(Collected data)
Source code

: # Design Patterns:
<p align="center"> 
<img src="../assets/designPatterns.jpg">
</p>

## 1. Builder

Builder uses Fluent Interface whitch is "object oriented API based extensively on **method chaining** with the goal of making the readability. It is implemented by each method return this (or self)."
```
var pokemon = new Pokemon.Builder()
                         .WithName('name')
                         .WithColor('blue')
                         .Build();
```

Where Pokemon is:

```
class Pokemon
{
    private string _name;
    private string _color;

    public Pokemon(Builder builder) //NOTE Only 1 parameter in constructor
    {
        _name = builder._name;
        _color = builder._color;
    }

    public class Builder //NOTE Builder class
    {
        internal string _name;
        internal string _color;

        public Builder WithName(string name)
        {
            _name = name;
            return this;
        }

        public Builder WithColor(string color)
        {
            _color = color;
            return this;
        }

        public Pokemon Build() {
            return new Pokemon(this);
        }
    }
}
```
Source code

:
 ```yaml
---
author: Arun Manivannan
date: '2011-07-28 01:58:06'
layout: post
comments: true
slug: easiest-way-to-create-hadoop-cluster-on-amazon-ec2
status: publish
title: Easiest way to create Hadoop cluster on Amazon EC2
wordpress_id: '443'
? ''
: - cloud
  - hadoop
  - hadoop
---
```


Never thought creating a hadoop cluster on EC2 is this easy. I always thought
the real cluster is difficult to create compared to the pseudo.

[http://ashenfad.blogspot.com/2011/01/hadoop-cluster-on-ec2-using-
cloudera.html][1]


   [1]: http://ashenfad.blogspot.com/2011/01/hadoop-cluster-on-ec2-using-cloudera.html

### DIRECTIONS FOR THIS TASK
Check each line of the records for the word "string", and show the lines that contain it.

### OUTPUT FOR THIS EXERCISE
    private string _name;
    private string _color;
        internal string _name;
        internal string _color;
        public Builder WithName(string name)
        public Builder WithColor(string color)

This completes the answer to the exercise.